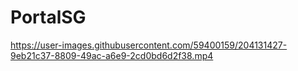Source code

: # PortalSG

https://user-images.githubusercontent.com/59400159/204131427-9eb21c37-8809-49ac-a6e9-2cd0bd6d2f38.mp4
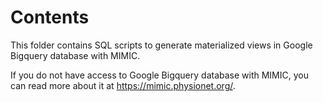 # Contents 

This folder contains SQL scripts to generate materialized views in Google Bigquery database with MIMIC. 

If you do not have access to Google Bigquery database with MIMIC, you can read more about it at https://mimic.physionet.org/.
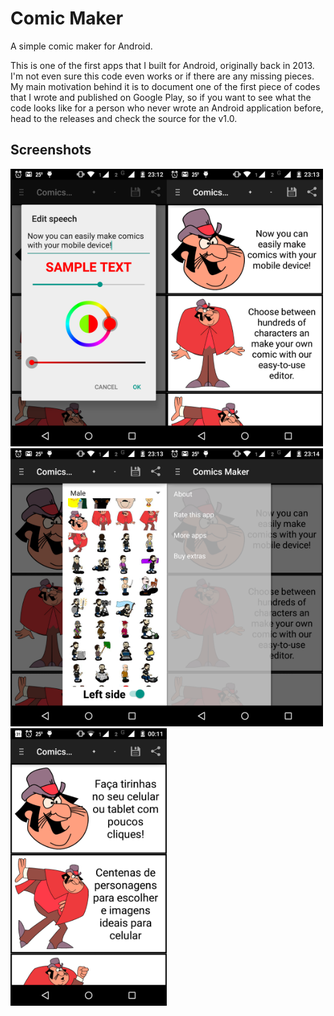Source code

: # Comic Maker
A simple comic maker for Android.

This is one of the first apps that I built for Android, originally back in 2013. I'm not even sure this code even works or if there are any missing pieces. My main motivation behind it is to document one of the first piece of codes that I wrote and published on Google Play, so if you want to see what the code looks like for a person who never wrote an Android application before, head to the releases and check the source for the v1.0.

## Screenshots
<img src="https://raw.githubusercontent.com/Victor-DS/AndroidComicMaker/main/device-2015-12-14-231210.png" width="250"><img src="https://raw.githubusercontent.com/Victor-DS/AndroidComicMaker/main/device-2015-12-14-231339.png" width="250"><img src="https://raw.githubusercontent.com/Victor-DS/AndroidComicMaker/main/device-2015-12-14-231354.png" width="250"><img src="https://raw.githubusercontent.com/Victor-DS/AndroidComicMaker/main/device-2015-12-14-231408.png" width="250"><img src="https://raw.githubusercontent.com/Victor-DS/AndroidComicMaker/main/device-2015-12-15-001122.png" width="250">
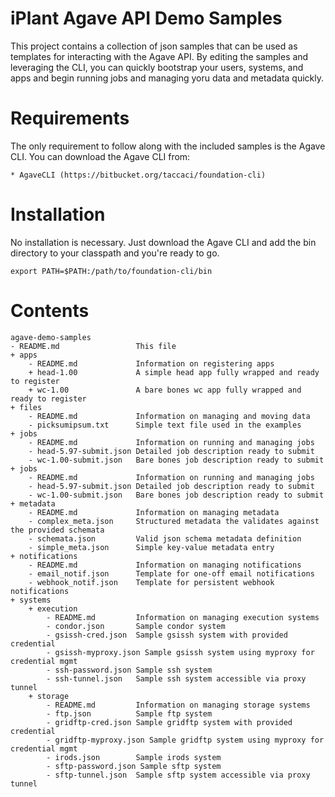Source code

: iPlant Agave API Demo Samples
===================================================

This project contains a collection of json samples that can be used as templates for interacting with the Agave API. By editing the samples and leveraging the CLI, you can quickly bootstrap your users, systems, and apps and begin running jobs and managing yoru data and metadata quickly.


Requirements
=================

The only requirement to follow along with the included samples is the Agave CLI. You can download the Agave CLI from:

	* AgaveCLI (https://bitbucket.org/taccaci/foundation-cli)
	
Installation
=================

No installation is necessary. Just download the Agave CLI and add the bin directory to your classpath and you're ready to go.

	export PATH=$PATH:/path/to/foundation-cli/bin
	

Contents
=================

	agave-demo-samples
	- README.md					This file
	+ apps
		- README.md				Information on registering apps
		+ head-1.00				A simple head app fully wrapped and ready to register
		+ wc-1.00				A bare bones wc app fully wrapped and ready to register
	+ files
		- README.md				Information on managing and moving data
		- picksumipsum.txt 		Simple text file used in the examples
	+ jobs
		- README.md				Information on running and managing jobs
		- head-5.97-submit.json	Detailed job description ready to submit
		- wc-1.00-submit.json	Bare bones job description ready to submit
	+ jobs
		- README.md				Information on running and managing jobs
		- head-5.97-submit.json	Detailed job description ready to submit
		- wc-1.00-submit.json	Bare bones job description ready to submit
	+ metadata
		- README.md				Information on managing metadata	
		- complex_meta.json		Structured metadata the validates against the provided schemata
		- schemata.json			Valid json schema metadata definition
		- simple_meta.json		Simple key-value metadata entry
	+ notifications
		- README.md				Information on managing notifications
		- email_notif.json		Template for one-off email notifications
		- webhook_notif.json	Template for persistent webhook notifications
	+ systems
		+ execution
			- README.md			Information on managing execution systems
			- condor.json		Sample condor system
			- gsissh-cred.json 	Sample gsissh system with provided credential
			- gsissh-myproxy.json Sample gsissh system using myproxy for credential mgmt
			- ssh-password.json Sample ssh system
			- ssh-tunnel.json	Sample ssh system accessible via proxy tunnel
		+ storage
			- README.md			Information on managing storage systems
			- ftp.json			Sample ftp system
			- gridftp-cred.json Sample gridftp system with provided credential
			- gridftp-myproxy.json Sample gridftp system using myproxy for credential mgmt
			- irods.json		Sample irods system
			- sftp-password.json Sample sftp system
			- sftp-tunnel.json	Sample sftp system accessible via proxy tunnel
		
		
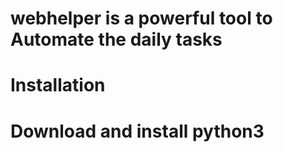 # webhelper is a powerful tool to Automate the daily tasks
# Installation
# Download and install python3
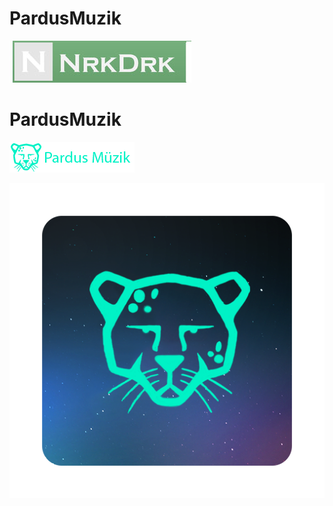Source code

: # PardusMuzik
![N|Solid](https://github.com/nrkdrk/PardusMuzik/blob/master/img/nrkdrk.jpg)


# PardusMuzik
![alt text](https://github.com/nrkdrk/PardusMuzik/blob/master/img/logo-pardus.png)

![alt text](https://github.com/nrkdrk/PardusMuzik/blob/master/img/icon.png)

+--

- WHAT YOU SHOULD DO -
Omit the pictures, then set down all the remaining data exactly as given.

- RESPONSE TO THIS EXERCISE -
Source code

: # PortalSG

https://user-images.githubusercontent.com/59400159/204131427-9eb21c37-8809-49ac-a6e9-2cd0bd6d2f38.mp4
 # Contents 

This folder contains SQL scripts to generate materialized views in Google Bigquery database with MIMIC. 

If you do not have access to Google Bigquery database with MIMIC, you can read more about it at https://mimic.physionet.org/.
Source code

: # Comic Maker
A simple comic maker for Android.

This is one of the first apps that I built for Android, originally back in 2013. I'm not even sure this code even works or if there are any missing pieces. My main motivation behind it is to document one of the first piece of codes that I wrote and published on Google Play, so if you want to see what the code looks like for a person who never wrote an Android application before, head to the releases and check the source for the v1.0.

## Screenshots
<img src="https://raw.githubusercontent.com/Victor-DS/AndroidComicMaker/main/device-2015-12-14-231210.png" width="250"><img src="https://raw.githubusercontent.com/Victor-DS/AndroidComicMaker/main/device-2015-12-14-231339.png" width="250"><img src="https://raw.githubusercontent.com/Victor-DS/AndroidComicMaker/main/device-2015-12-14-231354.png" width="250"><img src="https://raw.githubusercontent.com/Victor-DS/AndroidComicMaker/main/device-2015-12-14-231408.png" width="250"><img src="https://raw.githubusercontent.com/Victor-DS/AndroidComicMaker/main/device-2015-12-15-001122.png" width="250">
Source code

: iPlant Agave API Demo Samples
===================================================

This project contains a collection of json samples that can be used as templates for interacting with the Agave API. By editing the samples and leveraging the CLI, you can quickly bootstrap your users, systems, and apps and begin running jobs and managing yoru data and metadata quickly.


Requirements
=================

The only requirement to follow along with the included samples is the Agave CLI. You can download the Agave CLI from:

	* AgaveCLI (https://bitbucket.org/taccaci/foundation-cli)
	
Installation
=================

No installation is necessary. Just download the Agave CLI and add the bin directory to your classpath and you're ready to go.

	export PATH=$PATH:/path/to/foundation-cli/bin
	

Contents
=================

	agave-demo-samples
	- README.md					This file
	+ apps
		- README.md				Information on registering apps
		+ head-1.00				A simple head app fully wrapped and ready to register
		+ wc-1.00				A bare bones wc app fully wrapped and ready to register
	+ files
		- README.md				Information on managing and moving data
		- picksumipsum.txt 		Simple text file used in the examples
	+ jobs
		- README.md				Information on running and managing jobs
		- head-5.97-submit.json	Detailed job description ready to submit
		- wc-1.00-submit.json	Bare bones job description ready to submit
	+ jobs
		- README.md				Information on running and managing jobs
		- head-5.97-submit.json	Detailed job description ready to submit
		- wc-1.00-submit.json	Bare bones job description ready to submit
	+ metadata
		- README.md				Information on managing metadata	
		- complex_meta.json		Structured metadata the validates against the provided schemata
		- schemata.json			Valid json schema metadata definition
		- simple_meta.json		Simple key-value metadata entry
	+ notifications
		- README.md				Information on managing notifications
		- email_notif.json		Template for one-off email notifications
		- webhook_notif.json	Template for persistent webhook notifications
	+ systems
		+ execution
			- README.md			Information on managing execution systems
			- condor.json		Sample condor system
			- gsissh-cred.json 	Sample gsissh system with provided credential
			- gsissh-myproxy.json Sample gsissh system using myproxy for credential mgmt
			- ssh-password.json Sample ssh system
			- ssh-tunnel.json	Sample ssh system accessible via proxy tunnel
		+ storage
			- README.md			Information on managing storage systems
			- ftp.json			Sample ftp system
			- gridftp-cred.json Sample gridftp system with provided credential
			- gridftp-myproxy.json Sample gridftp system using myproxy for credential mgmt
			- irods.json		Sample irods system
			- sftp-password.json Sample sftp system
			- sftp-tunnel.json	Sample sftp system accessible via proxy tunnel
		
		
 # webhelper is a powerful tool to Automate the daily tasks
# Installation
# Download and install python3
Source code

: # PardusMuzik
![N|Solid](https://github.com/nrkdrk/PardusMuzik/blob/master/img/nrkdrk.jpg)


# PardusMuzik
![alt text](https://github.com/nrkdrk/PardusMuzik/blob/master/img/logo-pardus.png)

![alt text](https://github.com/nrkdrk/PardusMuzik/blob/master/img/icon.png)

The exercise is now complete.